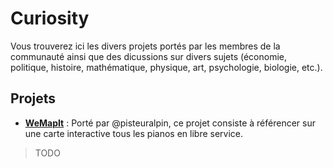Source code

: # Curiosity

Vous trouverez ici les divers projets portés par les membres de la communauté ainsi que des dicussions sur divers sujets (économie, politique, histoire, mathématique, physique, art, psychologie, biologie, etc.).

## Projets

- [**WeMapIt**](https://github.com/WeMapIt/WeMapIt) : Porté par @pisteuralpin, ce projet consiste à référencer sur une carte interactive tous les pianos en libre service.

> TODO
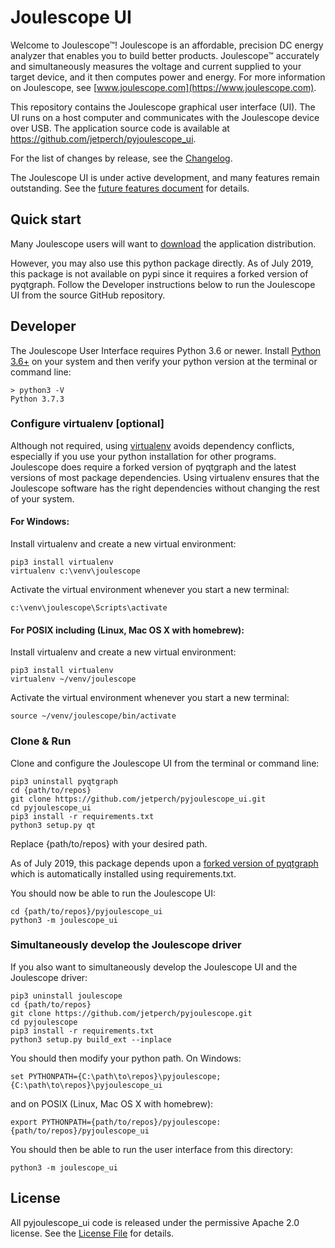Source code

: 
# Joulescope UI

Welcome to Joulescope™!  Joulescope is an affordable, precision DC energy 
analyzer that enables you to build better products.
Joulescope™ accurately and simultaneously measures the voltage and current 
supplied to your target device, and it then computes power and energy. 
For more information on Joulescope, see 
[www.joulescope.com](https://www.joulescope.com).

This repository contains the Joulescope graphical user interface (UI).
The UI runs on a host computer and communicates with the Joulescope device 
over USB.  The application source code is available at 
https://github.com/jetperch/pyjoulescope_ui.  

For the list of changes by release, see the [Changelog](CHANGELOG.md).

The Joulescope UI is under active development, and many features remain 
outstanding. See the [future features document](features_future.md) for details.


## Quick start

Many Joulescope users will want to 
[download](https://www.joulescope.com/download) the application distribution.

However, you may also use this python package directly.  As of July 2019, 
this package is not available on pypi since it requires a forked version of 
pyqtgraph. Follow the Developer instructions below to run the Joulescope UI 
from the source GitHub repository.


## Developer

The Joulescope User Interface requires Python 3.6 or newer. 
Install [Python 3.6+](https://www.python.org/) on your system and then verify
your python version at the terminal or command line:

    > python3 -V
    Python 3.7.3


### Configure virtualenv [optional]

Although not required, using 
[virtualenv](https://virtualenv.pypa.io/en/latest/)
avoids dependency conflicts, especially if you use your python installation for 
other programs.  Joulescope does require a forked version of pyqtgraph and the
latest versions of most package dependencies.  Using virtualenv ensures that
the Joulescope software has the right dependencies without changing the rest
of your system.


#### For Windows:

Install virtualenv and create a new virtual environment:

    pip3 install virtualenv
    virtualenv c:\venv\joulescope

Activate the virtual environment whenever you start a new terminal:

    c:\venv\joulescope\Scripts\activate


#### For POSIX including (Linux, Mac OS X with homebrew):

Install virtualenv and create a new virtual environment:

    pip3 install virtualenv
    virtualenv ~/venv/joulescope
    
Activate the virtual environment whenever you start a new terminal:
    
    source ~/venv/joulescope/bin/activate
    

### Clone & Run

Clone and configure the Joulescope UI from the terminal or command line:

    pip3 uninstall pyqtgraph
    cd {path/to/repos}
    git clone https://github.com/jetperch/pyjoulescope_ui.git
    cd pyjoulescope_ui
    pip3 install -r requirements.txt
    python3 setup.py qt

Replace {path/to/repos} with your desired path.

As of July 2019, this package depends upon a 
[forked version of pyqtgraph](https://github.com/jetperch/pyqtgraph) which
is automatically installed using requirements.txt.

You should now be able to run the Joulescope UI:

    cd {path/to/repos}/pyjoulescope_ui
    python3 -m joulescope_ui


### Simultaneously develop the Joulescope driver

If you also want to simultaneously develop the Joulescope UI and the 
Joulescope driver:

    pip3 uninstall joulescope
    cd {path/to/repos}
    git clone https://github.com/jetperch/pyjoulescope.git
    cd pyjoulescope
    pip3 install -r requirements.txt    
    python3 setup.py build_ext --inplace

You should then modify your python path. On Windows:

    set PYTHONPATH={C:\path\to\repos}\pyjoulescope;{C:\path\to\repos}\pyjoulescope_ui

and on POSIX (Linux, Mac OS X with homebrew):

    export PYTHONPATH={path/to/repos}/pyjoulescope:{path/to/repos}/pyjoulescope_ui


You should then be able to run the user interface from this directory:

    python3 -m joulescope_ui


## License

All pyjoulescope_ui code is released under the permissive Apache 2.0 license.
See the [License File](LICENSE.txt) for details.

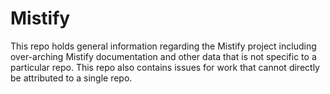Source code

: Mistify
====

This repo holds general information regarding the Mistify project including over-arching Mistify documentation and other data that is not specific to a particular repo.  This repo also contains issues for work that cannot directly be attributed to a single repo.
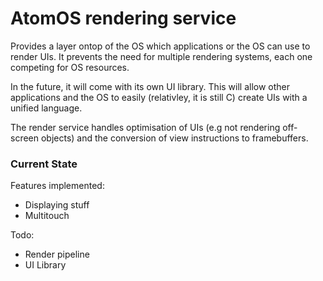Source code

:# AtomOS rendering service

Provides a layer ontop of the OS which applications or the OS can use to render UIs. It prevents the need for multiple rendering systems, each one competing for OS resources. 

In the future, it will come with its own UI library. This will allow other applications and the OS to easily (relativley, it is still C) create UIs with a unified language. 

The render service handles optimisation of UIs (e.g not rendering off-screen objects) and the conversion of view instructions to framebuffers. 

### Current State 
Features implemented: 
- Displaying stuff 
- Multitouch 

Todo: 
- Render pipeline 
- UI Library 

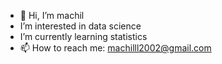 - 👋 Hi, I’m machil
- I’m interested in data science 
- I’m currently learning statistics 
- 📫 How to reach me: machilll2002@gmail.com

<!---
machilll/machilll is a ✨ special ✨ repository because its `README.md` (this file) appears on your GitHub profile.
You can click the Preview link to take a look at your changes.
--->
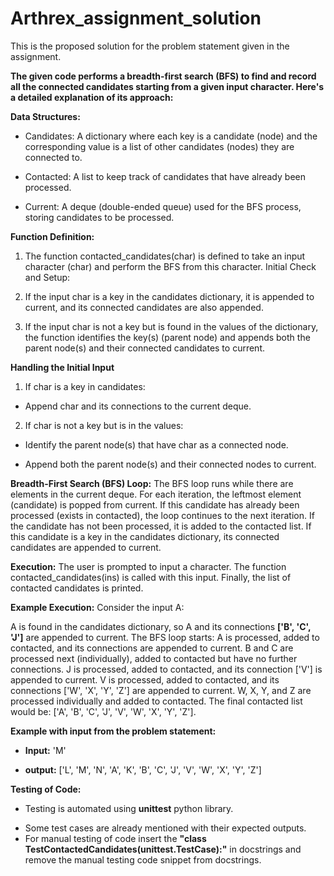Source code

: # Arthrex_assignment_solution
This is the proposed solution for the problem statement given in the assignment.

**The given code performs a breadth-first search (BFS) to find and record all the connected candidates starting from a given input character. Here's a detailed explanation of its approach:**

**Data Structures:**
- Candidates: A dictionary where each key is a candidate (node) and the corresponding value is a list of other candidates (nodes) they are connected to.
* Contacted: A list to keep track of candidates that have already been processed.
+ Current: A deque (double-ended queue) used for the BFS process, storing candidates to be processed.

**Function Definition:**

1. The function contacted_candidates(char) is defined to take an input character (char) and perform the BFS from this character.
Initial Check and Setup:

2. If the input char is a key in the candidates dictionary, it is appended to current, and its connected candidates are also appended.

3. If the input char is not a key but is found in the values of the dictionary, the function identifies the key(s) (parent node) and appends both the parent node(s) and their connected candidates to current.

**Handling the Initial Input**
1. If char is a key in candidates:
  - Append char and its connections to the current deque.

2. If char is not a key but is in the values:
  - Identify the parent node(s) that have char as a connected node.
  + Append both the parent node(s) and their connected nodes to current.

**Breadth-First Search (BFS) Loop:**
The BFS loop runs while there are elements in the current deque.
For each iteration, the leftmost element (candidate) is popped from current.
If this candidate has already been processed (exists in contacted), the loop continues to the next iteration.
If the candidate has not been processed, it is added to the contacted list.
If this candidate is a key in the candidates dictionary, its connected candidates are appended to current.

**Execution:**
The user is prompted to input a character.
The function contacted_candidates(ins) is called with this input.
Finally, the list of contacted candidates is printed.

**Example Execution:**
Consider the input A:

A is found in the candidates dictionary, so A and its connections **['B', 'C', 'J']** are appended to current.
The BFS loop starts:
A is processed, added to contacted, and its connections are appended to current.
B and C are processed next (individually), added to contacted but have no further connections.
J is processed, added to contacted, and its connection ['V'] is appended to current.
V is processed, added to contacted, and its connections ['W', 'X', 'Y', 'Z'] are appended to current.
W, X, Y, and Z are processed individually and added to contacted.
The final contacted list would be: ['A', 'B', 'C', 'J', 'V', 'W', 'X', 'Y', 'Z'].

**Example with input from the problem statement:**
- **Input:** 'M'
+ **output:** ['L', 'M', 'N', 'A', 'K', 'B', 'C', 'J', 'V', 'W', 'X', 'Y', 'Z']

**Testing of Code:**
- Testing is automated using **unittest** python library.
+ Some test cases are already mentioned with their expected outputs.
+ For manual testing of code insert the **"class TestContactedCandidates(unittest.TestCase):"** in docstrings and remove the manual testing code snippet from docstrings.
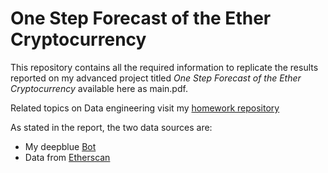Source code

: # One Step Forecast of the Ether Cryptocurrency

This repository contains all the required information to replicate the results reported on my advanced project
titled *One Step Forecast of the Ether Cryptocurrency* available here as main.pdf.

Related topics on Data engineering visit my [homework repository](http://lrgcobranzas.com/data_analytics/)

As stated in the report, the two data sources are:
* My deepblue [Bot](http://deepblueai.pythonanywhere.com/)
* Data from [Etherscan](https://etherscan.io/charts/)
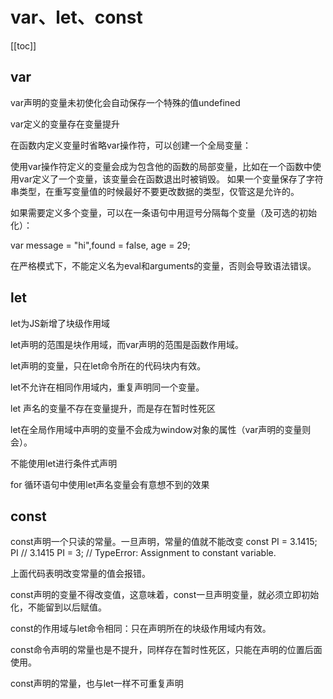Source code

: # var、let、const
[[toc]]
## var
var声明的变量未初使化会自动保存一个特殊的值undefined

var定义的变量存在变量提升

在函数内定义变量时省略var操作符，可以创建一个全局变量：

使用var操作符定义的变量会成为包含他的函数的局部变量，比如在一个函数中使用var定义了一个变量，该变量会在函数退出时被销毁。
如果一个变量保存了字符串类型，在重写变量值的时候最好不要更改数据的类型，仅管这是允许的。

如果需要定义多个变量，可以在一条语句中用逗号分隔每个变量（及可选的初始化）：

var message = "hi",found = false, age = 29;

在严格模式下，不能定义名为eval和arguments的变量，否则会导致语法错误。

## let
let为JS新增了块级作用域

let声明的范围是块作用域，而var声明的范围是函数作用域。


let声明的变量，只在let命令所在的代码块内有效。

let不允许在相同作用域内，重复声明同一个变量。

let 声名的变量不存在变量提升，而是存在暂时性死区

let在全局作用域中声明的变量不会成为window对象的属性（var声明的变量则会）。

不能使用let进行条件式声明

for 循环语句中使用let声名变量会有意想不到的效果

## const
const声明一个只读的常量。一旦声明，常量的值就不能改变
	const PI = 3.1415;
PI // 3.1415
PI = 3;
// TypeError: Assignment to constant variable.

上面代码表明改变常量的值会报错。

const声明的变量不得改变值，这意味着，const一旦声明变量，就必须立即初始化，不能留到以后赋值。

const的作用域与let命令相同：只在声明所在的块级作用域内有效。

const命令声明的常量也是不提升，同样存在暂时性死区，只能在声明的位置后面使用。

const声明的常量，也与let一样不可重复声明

══════════

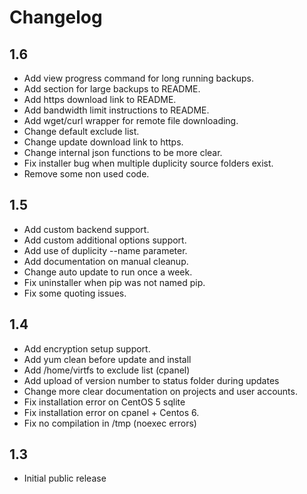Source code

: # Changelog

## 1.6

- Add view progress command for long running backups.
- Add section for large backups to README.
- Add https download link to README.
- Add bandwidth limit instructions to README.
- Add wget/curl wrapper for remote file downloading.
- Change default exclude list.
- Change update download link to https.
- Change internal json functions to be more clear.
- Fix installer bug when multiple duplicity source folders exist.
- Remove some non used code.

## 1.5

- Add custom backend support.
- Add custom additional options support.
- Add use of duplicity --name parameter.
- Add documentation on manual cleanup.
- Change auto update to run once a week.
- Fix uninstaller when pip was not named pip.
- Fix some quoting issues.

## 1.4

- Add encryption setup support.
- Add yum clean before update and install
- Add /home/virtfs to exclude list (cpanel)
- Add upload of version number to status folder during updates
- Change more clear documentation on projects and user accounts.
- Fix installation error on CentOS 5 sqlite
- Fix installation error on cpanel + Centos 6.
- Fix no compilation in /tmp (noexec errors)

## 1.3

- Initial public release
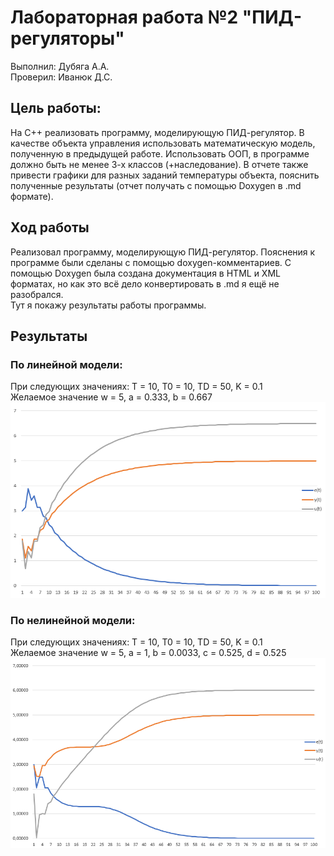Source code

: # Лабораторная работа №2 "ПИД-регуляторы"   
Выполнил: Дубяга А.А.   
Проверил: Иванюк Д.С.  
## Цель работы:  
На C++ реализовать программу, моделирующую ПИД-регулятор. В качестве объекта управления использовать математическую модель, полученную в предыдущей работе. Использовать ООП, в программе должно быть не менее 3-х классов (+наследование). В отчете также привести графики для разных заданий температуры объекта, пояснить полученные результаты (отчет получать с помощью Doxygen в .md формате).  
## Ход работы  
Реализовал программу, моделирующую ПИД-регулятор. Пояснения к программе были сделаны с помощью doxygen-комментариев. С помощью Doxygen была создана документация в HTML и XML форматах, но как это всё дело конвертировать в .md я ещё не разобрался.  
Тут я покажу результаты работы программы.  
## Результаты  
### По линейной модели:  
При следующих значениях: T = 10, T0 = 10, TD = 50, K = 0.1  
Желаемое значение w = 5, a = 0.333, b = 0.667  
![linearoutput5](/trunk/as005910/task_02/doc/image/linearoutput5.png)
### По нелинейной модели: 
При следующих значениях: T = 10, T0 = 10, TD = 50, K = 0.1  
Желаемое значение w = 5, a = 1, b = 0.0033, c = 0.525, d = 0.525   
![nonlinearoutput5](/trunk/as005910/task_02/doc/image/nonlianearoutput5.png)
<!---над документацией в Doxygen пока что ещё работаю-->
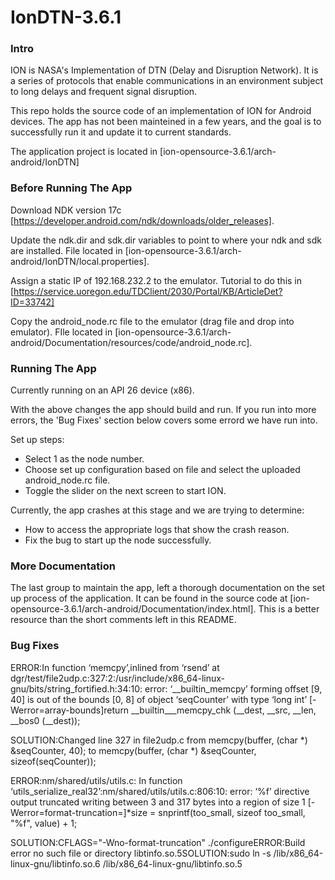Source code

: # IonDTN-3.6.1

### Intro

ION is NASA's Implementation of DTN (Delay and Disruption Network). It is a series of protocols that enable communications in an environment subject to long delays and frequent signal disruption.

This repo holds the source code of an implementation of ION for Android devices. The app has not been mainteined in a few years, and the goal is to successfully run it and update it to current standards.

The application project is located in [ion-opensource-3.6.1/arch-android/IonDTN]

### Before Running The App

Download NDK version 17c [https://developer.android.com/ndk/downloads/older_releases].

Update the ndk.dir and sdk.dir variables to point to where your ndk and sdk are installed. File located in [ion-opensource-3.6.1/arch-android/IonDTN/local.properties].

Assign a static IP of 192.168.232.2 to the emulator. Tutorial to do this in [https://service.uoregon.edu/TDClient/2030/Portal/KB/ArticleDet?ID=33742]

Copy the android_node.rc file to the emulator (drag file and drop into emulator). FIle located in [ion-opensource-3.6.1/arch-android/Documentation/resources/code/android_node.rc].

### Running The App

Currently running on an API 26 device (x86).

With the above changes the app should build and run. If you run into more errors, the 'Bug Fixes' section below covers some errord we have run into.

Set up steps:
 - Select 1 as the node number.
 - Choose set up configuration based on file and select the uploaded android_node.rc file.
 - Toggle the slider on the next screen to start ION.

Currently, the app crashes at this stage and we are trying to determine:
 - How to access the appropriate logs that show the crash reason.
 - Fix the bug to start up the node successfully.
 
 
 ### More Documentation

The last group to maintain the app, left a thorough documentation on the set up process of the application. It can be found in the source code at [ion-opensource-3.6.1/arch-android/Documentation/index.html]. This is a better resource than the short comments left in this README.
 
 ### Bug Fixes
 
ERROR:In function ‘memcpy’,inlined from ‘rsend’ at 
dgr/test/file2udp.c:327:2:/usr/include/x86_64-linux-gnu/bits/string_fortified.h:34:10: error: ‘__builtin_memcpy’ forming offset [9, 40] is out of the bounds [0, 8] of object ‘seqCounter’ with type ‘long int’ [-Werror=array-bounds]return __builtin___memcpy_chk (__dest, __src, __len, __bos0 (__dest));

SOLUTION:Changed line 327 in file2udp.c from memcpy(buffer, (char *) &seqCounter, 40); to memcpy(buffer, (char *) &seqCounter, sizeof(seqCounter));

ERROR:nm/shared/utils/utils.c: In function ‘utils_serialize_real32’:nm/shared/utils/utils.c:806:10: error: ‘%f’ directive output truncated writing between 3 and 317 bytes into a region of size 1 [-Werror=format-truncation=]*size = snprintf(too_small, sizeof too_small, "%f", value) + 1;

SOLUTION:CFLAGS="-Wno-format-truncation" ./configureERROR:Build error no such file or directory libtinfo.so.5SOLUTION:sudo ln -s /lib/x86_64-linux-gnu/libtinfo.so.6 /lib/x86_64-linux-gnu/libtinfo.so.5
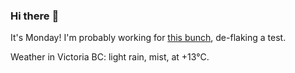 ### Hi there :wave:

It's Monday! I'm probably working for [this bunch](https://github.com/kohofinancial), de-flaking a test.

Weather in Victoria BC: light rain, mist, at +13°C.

══════════

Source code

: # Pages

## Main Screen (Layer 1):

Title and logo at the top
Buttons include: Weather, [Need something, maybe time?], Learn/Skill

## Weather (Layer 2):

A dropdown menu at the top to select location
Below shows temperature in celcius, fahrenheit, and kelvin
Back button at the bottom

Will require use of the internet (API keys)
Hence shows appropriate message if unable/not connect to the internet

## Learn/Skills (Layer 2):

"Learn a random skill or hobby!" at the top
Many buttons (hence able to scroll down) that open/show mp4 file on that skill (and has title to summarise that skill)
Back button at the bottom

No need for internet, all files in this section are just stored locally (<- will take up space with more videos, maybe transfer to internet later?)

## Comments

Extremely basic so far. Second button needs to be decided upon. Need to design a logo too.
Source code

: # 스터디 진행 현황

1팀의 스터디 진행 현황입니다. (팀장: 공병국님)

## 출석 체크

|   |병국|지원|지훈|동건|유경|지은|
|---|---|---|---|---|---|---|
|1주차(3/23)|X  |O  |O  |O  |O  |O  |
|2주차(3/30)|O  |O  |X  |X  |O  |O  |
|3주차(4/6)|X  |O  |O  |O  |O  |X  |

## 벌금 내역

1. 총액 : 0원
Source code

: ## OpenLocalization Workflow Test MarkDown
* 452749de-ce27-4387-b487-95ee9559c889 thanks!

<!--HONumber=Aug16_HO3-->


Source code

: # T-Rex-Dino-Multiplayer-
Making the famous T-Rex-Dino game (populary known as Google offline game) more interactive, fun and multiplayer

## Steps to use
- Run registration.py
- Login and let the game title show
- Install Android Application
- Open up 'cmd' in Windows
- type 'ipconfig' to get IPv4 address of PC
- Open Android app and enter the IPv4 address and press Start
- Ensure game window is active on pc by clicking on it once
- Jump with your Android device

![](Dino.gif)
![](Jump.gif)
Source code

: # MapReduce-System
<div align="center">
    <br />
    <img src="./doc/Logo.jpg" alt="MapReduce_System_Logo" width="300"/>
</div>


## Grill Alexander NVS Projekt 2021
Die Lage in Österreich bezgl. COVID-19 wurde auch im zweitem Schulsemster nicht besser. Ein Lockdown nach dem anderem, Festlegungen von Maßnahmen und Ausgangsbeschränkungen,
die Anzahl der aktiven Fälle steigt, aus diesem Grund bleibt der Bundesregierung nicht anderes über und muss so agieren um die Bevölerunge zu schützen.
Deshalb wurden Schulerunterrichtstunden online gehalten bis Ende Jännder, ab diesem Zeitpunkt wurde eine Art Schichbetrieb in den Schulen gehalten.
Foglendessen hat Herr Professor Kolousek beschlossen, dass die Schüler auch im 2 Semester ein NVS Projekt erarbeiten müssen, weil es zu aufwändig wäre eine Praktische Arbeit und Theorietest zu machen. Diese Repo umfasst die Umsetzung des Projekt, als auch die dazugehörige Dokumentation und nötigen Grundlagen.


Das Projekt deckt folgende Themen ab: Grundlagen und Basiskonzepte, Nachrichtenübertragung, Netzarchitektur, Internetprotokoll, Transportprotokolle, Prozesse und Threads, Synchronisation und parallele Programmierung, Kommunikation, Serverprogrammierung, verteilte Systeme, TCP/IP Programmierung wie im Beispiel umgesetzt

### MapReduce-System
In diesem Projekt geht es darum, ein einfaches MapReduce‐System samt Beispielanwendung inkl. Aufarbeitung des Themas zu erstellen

══════════

Among the lines of the listing, count those holding the string "Fixes" and reply with the count only.

→ PROBLEM SOLUTION: 2